James Montgomery 1771 – 1854 was a British editor, hymnwriter and poet.
James Montgomery, poet, son of a pastor and missionary of the Moravian Brethren, was born at Irvine in Ayrshire on 4 November 1771, and educated at the Moravian School at Fulneck, near Pudsey in Leeds.
He failed school, became an apprentice baker, before settling in Sheffield in March 1792 as clerk to Joseph Gales on the Sheffield Register newspaper. On July 4th 1794 he launched and edited the Sheffield Iris, and was twice imprisoned (in 1795, and again in 1796) for political articles for which he was held responsible.
In 1797 he published Prison Amusements; but his first work to attract notice was The Wanderer of Switzerland (1806).

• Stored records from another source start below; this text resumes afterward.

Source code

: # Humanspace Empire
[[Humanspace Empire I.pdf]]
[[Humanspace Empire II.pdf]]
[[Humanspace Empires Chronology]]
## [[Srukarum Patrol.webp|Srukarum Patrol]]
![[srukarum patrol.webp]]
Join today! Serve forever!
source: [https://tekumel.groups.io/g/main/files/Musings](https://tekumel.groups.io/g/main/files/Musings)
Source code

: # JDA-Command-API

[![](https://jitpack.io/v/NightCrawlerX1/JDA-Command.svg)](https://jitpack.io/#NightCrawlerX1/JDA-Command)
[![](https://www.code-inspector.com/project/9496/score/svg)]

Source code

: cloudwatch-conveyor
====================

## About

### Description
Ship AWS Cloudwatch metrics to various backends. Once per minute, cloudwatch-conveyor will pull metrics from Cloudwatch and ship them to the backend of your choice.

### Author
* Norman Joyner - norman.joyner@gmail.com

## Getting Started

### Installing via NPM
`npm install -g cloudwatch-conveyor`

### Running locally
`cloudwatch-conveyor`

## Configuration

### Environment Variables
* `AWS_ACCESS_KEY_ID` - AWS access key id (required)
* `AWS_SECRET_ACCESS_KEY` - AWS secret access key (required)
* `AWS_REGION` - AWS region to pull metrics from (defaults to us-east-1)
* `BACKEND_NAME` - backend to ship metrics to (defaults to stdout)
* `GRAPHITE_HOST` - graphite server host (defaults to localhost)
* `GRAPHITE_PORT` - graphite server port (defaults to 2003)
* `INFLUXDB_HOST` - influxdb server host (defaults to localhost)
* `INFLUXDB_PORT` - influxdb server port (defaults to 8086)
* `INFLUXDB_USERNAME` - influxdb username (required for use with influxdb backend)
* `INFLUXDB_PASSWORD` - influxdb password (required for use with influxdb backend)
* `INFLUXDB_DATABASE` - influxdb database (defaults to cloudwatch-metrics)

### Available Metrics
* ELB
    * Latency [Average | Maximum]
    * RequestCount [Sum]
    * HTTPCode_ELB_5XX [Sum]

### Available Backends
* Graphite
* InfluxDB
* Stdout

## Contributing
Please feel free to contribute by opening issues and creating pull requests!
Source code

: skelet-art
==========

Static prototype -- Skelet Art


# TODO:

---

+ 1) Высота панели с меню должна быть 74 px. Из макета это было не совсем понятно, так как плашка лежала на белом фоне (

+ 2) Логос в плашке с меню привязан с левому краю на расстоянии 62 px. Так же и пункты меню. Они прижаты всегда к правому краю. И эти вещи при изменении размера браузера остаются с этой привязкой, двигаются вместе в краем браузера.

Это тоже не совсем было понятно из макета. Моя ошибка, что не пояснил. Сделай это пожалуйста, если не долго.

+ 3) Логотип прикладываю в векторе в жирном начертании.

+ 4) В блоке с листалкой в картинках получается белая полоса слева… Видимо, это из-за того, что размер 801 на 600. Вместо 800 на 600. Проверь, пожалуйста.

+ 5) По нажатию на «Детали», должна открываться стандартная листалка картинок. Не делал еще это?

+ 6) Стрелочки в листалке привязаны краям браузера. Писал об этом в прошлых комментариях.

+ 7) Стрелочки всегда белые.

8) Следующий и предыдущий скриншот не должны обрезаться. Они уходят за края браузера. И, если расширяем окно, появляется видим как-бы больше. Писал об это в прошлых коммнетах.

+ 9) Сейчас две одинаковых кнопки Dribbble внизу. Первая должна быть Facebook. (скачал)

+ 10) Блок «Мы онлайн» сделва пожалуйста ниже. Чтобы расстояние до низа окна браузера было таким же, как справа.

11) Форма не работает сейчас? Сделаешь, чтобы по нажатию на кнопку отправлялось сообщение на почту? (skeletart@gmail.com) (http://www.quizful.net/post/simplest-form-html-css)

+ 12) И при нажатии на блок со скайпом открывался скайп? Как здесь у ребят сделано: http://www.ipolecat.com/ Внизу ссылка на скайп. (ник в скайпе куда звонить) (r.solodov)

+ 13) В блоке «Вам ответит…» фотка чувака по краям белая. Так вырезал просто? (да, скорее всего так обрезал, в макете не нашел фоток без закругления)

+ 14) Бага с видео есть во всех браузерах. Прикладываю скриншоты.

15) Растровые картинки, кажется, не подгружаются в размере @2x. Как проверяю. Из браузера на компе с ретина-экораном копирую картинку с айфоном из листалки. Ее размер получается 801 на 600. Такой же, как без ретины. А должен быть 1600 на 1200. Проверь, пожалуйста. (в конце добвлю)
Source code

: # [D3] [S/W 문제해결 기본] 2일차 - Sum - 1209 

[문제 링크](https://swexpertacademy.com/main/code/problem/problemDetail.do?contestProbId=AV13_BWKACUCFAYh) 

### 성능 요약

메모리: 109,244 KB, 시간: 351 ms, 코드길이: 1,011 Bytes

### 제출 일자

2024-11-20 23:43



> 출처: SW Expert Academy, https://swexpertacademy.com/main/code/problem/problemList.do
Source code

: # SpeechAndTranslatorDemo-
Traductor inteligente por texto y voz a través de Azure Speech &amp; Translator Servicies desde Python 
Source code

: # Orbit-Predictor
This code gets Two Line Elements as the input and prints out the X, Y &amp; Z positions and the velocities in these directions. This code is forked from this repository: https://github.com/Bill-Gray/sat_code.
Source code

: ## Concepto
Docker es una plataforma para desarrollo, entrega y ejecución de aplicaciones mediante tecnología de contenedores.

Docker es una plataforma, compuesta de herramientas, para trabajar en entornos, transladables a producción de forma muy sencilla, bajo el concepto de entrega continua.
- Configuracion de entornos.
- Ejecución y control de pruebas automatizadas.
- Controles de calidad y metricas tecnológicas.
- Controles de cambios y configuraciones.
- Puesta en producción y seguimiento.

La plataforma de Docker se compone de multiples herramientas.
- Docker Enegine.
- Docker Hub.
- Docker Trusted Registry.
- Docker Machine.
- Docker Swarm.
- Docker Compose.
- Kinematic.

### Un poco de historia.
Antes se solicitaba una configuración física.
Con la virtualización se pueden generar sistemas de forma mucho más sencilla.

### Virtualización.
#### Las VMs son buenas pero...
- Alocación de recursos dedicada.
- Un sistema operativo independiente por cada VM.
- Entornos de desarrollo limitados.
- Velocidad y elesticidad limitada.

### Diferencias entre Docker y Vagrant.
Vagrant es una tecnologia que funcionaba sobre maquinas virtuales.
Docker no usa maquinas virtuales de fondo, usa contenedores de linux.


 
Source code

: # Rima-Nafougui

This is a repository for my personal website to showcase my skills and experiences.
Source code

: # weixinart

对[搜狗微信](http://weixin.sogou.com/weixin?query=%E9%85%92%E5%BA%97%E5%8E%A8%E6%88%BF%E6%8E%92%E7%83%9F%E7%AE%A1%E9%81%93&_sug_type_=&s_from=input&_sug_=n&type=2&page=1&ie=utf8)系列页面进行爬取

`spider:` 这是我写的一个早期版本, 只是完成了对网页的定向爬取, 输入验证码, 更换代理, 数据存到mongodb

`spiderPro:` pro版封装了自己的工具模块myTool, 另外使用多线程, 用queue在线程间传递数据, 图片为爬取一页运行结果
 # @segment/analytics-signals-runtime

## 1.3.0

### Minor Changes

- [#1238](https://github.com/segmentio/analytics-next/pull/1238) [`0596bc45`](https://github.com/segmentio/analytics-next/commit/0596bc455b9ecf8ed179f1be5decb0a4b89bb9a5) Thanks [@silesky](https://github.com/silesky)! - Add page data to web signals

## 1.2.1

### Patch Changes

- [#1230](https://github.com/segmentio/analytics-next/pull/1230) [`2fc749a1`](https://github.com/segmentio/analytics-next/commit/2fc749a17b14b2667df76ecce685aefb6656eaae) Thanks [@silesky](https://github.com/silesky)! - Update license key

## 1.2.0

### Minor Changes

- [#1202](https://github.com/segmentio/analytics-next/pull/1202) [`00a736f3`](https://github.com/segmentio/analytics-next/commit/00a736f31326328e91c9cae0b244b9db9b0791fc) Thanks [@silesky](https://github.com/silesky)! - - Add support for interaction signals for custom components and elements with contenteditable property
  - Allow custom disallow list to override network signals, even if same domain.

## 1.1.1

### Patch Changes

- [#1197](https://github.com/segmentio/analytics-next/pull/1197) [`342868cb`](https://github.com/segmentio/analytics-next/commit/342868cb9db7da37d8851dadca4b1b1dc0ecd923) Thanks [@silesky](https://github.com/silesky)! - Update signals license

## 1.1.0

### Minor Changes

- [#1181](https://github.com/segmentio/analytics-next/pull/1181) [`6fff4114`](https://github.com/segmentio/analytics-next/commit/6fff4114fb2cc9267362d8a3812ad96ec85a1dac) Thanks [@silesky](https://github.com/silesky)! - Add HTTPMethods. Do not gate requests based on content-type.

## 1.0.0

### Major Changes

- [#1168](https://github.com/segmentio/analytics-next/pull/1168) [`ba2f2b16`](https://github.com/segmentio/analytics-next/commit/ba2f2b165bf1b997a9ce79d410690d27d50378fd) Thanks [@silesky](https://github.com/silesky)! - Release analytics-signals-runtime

It was followed by The West Indies (1809), The World before the Flood (1812), Greenland (1819), and The Pelican Island (1828), all of which contain passages of considerable imaginative and descriptive power, but, according to literary analysts, are lacking in strength and fire.
He himself expected that his name would live, if at all, in his hymns, and in this his judgment has proved true. Some of these, such as For ever with the Lord, Hail to the Lord’s Anointed,his carol, Angels from the Realms of Glory, and Prayer is the Soul’s Sincere Desire, are sung wherever the English language is spoken.
Probably his best known poems are the one commemorating Arnold Winkelried and A Poor Wayfaring Man of Grief. Montgomery was a good and philanthropic man, the opponent of every form of injustice and oppression, and the friend of every movement for the welfare of the race. His virtues attained wide recognition.
From 1835 until his death in 1854 Montgomery lived at The Mount on Glossop Road in Sheffield.